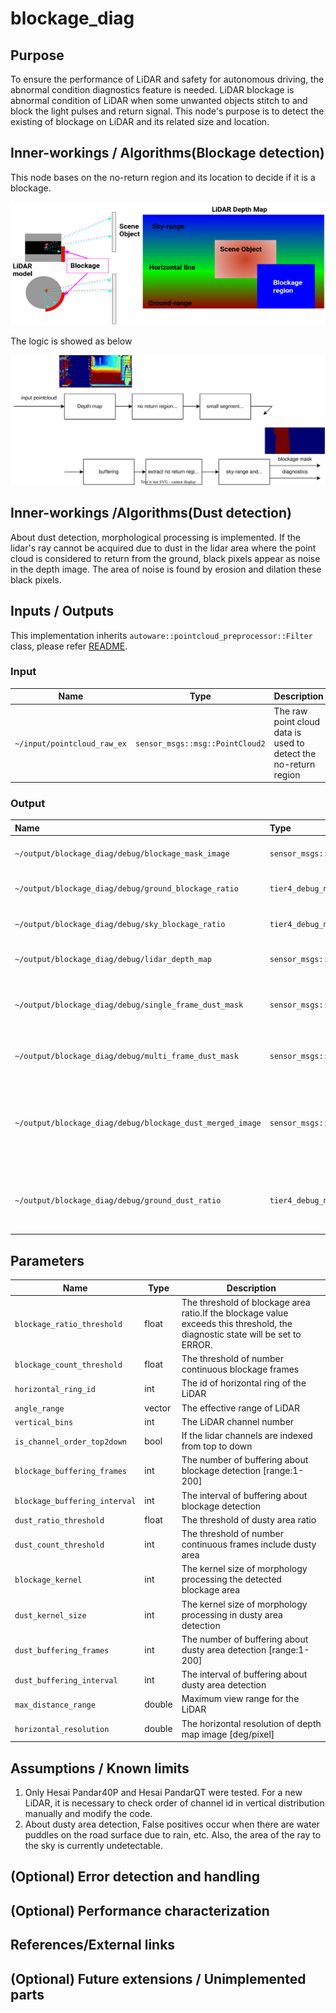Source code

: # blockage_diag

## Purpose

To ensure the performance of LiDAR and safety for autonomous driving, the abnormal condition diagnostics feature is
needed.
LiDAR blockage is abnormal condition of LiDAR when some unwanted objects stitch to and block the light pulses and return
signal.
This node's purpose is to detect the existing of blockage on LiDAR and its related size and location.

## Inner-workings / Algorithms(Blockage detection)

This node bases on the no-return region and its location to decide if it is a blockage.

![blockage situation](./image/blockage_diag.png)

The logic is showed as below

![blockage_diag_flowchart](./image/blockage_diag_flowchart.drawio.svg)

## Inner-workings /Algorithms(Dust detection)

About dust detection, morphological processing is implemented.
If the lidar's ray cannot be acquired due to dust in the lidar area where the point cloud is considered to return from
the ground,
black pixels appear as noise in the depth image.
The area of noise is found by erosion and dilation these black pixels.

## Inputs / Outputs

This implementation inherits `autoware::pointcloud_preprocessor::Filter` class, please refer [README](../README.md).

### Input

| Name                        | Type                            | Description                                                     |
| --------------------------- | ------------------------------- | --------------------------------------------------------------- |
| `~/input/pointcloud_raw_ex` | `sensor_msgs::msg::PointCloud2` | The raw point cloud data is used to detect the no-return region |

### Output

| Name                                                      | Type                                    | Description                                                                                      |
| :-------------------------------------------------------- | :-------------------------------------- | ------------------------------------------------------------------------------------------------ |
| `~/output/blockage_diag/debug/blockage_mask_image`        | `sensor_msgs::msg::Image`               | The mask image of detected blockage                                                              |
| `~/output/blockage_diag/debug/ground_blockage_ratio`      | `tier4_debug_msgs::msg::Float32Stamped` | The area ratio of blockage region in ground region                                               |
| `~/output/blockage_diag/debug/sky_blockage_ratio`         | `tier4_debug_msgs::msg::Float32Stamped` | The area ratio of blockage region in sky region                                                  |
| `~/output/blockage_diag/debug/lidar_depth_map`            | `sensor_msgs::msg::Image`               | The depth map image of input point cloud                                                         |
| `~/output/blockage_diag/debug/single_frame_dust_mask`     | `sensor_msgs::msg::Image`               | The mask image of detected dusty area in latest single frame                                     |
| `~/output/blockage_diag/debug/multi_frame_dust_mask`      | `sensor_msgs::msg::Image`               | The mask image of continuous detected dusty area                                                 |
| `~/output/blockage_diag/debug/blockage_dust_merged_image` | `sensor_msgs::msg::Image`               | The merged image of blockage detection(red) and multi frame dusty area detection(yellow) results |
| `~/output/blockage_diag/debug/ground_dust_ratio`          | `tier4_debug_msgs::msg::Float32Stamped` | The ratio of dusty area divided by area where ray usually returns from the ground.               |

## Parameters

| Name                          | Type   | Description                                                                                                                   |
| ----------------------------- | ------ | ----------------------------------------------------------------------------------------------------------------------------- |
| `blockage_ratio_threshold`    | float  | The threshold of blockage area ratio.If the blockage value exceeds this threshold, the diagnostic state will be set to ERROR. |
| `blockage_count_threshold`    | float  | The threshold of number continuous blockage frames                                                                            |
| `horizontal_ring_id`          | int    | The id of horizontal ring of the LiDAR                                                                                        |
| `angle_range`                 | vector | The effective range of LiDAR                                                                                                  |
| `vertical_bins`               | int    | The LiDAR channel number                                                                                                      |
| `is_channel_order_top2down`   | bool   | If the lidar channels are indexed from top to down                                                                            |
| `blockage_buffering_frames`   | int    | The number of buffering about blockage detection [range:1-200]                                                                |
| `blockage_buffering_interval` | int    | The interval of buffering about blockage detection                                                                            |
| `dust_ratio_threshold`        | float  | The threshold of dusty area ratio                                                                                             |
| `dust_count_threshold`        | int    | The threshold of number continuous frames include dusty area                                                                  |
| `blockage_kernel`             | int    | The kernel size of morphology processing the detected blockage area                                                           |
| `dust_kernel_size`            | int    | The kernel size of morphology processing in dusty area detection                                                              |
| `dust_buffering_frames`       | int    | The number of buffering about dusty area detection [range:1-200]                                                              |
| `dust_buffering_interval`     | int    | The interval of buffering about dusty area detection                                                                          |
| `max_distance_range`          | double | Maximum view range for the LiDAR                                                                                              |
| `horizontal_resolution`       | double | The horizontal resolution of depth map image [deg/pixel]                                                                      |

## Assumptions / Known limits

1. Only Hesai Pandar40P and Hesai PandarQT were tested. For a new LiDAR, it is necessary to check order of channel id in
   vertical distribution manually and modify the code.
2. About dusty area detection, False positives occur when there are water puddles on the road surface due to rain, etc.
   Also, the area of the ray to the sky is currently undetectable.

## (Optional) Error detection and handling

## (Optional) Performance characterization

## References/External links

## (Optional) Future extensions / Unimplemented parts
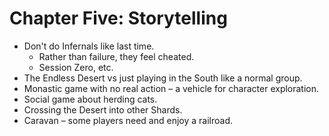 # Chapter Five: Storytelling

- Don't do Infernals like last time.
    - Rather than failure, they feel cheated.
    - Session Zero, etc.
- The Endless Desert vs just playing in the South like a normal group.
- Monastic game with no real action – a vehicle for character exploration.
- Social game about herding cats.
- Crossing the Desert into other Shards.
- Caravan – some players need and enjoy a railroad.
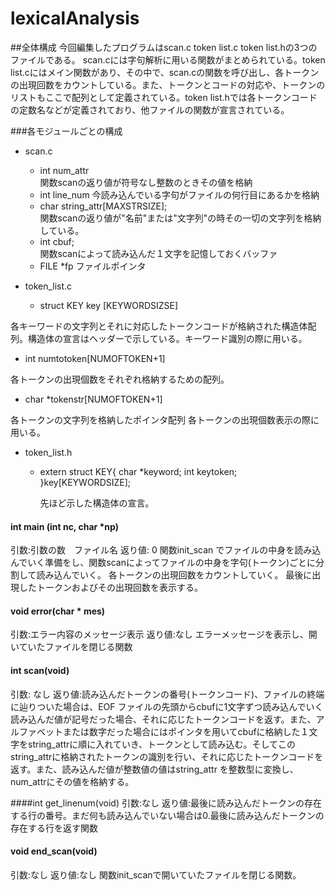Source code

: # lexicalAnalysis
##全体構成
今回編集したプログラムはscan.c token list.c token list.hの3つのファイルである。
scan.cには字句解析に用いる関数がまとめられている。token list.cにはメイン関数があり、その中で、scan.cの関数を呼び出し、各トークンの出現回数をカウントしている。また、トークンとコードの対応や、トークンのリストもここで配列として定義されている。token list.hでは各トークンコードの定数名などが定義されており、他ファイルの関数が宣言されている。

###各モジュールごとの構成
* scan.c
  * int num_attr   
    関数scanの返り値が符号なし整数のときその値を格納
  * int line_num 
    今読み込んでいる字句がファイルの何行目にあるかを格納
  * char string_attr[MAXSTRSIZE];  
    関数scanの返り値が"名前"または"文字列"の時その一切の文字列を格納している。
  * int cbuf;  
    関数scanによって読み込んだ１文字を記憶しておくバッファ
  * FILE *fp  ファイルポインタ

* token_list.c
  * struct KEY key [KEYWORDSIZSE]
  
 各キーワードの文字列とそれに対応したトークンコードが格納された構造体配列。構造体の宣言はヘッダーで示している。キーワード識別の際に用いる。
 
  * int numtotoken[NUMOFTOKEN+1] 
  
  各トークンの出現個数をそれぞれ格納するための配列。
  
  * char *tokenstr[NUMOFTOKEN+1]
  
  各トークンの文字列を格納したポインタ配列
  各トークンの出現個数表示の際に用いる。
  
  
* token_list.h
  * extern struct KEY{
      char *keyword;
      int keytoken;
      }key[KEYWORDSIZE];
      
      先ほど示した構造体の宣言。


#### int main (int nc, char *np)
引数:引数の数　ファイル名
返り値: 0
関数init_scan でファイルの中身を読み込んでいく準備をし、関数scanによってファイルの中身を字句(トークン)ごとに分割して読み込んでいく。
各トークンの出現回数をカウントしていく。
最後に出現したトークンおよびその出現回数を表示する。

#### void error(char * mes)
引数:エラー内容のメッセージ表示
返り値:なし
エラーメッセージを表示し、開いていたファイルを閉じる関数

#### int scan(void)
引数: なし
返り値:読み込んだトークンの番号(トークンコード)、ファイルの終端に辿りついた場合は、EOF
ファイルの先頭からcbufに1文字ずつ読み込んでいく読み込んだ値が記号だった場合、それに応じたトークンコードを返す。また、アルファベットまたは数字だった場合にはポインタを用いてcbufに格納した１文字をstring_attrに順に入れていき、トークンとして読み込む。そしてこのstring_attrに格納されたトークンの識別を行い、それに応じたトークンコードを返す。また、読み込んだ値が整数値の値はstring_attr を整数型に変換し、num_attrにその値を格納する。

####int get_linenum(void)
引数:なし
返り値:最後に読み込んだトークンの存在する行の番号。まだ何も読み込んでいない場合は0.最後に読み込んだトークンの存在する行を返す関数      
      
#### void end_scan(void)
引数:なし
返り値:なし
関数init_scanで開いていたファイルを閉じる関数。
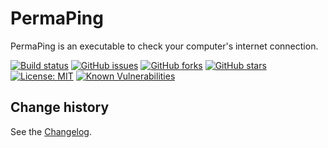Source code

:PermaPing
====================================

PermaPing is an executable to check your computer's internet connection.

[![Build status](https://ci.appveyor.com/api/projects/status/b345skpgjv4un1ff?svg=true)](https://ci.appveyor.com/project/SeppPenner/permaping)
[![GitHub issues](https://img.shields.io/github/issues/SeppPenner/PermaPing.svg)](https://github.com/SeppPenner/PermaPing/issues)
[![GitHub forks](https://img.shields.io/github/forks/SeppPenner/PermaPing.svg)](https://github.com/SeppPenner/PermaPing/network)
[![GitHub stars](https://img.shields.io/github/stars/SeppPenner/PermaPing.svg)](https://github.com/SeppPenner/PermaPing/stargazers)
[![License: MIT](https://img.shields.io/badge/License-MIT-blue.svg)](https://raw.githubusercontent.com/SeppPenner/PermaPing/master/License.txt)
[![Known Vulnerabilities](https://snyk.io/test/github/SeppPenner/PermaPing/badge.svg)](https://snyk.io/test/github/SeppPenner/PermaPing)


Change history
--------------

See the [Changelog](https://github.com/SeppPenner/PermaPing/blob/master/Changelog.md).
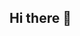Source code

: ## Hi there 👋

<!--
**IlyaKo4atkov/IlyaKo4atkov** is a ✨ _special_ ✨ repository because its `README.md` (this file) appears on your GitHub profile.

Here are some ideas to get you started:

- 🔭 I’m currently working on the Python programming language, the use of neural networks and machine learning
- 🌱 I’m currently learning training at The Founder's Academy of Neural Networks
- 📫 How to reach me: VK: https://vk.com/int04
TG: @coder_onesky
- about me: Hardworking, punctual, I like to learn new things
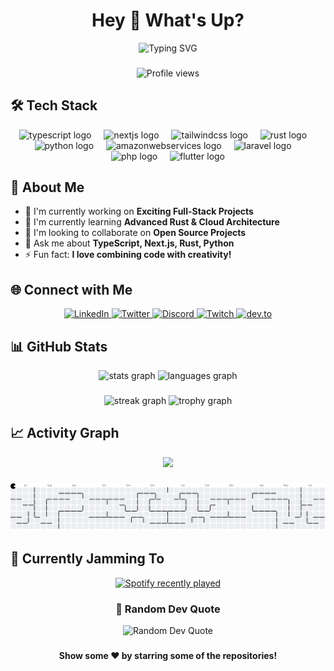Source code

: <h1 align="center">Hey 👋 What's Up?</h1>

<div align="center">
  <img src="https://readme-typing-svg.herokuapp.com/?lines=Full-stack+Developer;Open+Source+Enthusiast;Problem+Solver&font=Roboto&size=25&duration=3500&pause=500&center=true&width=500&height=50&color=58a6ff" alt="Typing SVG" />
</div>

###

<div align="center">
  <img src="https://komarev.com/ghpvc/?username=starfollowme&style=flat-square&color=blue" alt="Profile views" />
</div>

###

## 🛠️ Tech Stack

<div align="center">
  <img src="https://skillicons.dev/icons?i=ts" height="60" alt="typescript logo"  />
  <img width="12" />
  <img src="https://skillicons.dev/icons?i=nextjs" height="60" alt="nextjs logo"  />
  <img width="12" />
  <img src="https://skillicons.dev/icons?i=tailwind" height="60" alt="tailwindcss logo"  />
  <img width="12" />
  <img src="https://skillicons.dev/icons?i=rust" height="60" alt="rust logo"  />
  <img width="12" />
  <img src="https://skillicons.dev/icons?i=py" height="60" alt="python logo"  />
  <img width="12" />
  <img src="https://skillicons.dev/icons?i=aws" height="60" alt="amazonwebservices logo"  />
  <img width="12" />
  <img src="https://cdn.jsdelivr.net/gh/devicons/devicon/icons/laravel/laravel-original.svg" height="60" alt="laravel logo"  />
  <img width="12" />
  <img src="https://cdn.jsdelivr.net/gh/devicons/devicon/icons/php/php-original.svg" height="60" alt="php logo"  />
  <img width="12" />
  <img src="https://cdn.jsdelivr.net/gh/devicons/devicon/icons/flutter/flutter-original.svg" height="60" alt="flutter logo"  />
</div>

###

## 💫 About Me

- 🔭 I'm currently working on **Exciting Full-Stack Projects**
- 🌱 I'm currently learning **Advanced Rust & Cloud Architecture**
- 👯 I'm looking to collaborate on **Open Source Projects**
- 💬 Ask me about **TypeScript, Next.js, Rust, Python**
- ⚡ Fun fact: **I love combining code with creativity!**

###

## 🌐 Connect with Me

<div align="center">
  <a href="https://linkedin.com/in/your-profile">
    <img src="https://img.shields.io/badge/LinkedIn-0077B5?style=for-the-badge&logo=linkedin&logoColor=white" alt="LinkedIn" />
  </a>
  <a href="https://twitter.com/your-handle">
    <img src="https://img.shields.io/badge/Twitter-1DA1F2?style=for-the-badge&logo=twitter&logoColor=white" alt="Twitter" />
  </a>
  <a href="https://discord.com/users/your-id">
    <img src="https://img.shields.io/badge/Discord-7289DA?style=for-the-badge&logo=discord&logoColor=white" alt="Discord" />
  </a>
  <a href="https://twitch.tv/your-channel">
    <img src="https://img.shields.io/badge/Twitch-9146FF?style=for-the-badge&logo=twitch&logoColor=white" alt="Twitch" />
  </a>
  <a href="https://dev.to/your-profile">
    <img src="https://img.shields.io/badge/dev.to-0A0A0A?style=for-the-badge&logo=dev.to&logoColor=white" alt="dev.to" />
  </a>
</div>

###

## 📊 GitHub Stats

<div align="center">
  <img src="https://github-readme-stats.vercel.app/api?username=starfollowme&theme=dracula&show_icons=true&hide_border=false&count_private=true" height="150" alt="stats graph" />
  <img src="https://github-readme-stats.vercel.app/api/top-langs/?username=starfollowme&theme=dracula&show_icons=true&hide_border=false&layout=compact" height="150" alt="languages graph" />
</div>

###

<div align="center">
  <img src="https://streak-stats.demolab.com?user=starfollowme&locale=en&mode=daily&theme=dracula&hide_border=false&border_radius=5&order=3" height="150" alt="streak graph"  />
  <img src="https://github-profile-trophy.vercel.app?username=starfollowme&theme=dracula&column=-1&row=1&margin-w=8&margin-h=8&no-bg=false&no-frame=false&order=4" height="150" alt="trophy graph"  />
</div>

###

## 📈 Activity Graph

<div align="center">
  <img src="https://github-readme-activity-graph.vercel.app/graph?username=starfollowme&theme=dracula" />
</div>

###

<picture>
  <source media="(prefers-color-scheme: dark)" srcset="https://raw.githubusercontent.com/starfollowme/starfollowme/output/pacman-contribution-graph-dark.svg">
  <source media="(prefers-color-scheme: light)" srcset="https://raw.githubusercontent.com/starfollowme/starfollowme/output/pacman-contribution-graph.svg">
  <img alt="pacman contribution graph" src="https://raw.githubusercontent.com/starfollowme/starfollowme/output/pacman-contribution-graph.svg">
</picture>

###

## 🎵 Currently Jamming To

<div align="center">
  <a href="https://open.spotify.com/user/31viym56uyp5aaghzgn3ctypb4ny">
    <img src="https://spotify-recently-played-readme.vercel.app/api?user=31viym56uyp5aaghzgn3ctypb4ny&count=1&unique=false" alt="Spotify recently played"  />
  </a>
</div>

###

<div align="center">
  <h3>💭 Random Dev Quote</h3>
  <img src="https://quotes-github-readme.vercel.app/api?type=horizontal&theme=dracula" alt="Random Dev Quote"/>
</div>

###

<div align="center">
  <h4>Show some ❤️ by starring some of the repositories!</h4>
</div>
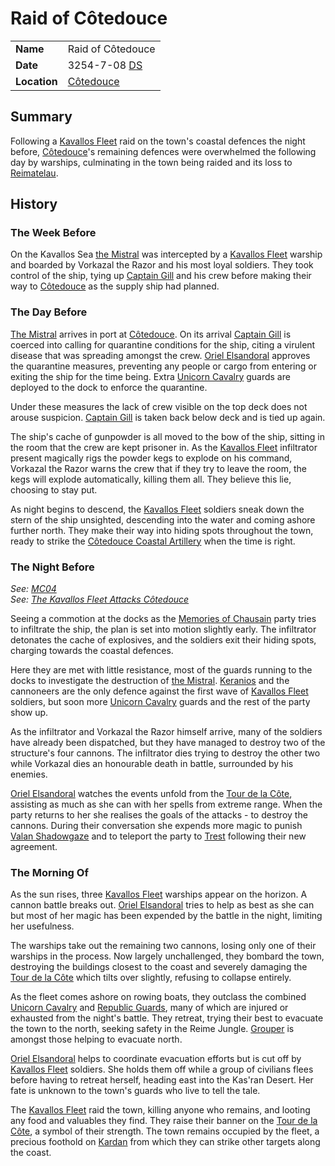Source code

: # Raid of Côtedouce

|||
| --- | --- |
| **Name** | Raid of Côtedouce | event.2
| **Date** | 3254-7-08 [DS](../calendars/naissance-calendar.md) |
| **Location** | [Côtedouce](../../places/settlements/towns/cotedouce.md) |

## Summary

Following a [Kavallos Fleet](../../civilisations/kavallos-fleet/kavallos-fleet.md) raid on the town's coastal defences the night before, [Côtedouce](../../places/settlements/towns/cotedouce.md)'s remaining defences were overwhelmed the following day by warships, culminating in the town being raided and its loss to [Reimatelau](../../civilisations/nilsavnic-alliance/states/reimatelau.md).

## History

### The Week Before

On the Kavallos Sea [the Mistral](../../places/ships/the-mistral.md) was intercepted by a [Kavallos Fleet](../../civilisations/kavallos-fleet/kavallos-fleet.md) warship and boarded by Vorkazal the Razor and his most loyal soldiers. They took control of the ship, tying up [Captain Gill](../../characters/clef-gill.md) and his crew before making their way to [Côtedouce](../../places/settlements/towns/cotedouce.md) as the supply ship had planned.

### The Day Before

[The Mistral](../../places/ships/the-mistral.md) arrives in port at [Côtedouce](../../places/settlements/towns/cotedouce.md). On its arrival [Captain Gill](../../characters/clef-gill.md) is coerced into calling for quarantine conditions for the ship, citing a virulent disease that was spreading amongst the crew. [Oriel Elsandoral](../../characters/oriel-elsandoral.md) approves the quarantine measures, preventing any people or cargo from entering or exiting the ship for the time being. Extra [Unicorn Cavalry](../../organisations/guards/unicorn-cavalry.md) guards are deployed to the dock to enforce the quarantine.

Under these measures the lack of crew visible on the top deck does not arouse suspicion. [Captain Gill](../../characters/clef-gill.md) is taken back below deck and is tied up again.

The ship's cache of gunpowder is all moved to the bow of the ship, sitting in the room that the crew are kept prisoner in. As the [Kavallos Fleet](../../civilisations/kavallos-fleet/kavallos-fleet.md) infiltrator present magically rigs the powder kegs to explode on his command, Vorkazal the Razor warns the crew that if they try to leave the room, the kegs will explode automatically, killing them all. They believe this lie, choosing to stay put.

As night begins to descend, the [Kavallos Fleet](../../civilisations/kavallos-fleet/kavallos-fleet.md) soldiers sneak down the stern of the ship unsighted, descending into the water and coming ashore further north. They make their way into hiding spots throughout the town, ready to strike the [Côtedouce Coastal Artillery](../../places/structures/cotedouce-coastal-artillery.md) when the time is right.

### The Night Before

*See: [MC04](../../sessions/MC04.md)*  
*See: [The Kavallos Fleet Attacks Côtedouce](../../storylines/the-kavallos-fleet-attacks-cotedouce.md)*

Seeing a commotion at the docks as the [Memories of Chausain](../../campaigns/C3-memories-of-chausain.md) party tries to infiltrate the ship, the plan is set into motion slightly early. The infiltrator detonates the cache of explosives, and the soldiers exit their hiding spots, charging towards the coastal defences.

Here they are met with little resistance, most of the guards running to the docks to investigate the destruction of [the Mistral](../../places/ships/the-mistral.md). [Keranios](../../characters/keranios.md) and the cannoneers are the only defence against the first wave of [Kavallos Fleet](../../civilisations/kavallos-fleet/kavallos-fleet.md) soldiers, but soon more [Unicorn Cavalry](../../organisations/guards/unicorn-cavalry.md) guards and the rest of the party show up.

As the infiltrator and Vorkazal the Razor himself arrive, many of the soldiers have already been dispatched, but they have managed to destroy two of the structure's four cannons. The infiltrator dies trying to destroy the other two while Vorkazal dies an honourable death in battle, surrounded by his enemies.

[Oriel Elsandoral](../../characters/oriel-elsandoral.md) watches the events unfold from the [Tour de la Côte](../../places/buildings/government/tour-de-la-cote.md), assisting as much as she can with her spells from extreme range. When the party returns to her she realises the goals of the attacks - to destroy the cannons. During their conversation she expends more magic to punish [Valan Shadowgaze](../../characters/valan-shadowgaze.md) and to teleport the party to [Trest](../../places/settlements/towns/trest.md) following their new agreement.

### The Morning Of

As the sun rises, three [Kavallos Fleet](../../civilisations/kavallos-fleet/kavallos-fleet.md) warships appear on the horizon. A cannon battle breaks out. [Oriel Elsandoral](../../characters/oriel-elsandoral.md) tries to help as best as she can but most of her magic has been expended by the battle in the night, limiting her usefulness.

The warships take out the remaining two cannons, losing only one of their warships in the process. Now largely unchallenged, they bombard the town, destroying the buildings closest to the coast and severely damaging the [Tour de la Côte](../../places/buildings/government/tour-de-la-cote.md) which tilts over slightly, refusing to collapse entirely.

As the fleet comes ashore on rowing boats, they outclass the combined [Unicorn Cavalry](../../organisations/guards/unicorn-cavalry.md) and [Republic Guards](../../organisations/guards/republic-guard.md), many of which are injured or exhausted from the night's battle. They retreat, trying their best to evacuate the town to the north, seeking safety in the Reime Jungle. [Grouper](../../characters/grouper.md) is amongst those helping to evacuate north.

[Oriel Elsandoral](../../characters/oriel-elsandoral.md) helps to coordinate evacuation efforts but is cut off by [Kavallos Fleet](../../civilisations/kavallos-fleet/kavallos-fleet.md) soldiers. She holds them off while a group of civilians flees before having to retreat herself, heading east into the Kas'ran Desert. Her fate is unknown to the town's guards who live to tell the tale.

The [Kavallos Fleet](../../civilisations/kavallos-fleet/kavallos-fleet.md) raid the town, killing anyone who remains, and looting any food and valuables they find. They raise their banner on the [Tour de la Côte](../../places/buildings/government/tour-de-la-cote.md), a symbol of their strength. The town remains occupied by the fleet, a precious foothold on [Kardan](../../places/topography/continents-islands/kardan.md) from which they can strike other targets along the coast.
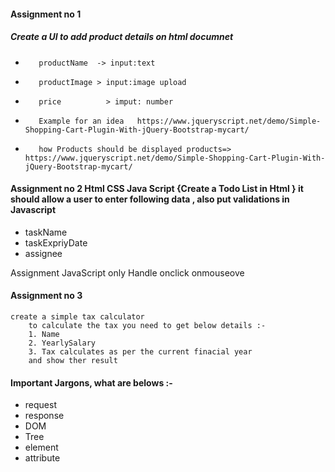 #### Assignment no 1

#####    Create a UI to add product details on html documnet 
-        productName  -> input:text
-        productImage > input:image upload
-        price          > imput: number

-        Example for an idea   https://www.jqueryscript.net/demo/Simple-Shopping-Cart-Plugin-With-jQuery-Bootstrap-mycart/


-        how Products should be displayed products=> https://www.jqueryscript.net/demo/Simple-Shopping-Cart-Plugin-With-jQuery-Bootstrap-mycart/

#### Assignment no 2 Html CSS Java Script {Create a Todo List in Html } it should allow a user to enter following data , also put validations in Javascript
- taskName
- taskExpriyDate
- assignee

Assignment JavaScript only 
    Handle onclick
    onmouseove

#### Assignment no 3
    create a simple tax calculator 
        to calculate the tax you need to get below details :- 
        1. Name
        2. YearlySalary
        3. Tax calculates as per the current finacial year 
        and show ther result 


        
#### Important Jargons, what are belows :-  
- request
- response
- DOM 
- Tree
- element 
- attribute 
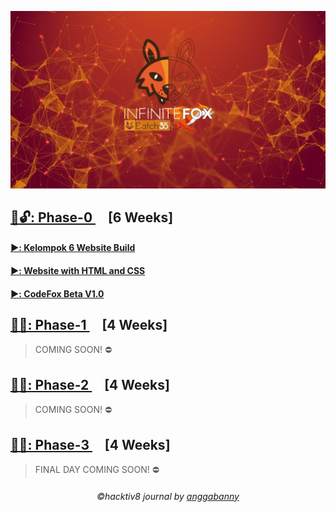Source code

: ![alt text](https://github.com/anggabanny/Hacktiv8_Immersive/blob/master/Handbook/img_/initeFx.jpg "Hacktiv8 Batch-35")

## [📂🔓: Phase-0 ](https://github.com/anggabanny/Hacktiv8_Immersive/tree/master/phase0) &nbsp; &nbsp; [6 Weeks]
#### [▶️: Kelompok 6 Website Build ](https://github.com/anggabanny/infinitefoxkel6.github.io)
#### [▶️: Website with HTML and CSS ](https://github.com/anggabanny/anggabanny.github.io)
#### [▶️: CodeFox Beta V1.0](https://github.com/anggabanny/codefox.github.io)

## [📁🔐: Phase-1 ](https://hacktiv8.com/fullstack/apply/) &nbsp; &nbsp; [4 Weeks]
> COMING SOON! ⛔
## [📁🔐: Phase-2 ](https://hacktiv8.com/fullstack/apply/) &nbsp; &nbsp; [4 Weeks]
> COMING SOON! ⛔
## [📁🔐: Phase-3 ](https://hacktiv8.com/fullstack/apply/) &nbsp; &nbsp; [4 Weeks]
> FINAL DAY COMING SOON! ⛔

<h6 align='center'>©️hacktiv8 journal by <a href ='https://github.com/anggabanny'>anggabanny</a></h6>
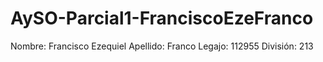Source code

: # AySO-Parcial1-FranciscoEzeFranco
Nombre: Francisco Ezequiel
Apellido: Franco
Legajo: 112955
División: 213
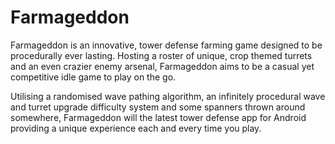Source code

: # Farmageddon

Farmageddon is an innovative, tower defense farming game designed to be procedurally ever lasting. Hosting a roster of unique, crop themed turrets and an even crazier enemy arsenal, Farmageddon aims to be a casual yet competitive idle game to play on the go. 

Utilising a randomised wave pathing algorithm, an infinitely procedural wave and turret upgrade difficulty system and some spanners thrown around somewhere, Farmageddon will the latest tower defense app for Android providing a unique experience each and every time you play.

-------------------------

- Exercise requirements
Both the line containing "Example for an" and the line containing "#### Assignment no 2" belong in the answer. Print them and every line above that falls between them exactly, and no others.

- Solution to this problem
-        Example for an idea   https://www.jqueryscript.net/demo/Simple-Shopping-Cart-Plugin-With-jQuery-Bootstrap-mycart/


-        how Products should be displayed products=> https://www.jqueryscript.net/demo/Simple-Shopping-Cart-Plugin-With-jQuery-Bootstrap-mycart/

#### Assignment no 2 Html CSS Java Script {Create a Todo List in Html } it should allow a user to enter following data , also put validations in Javascript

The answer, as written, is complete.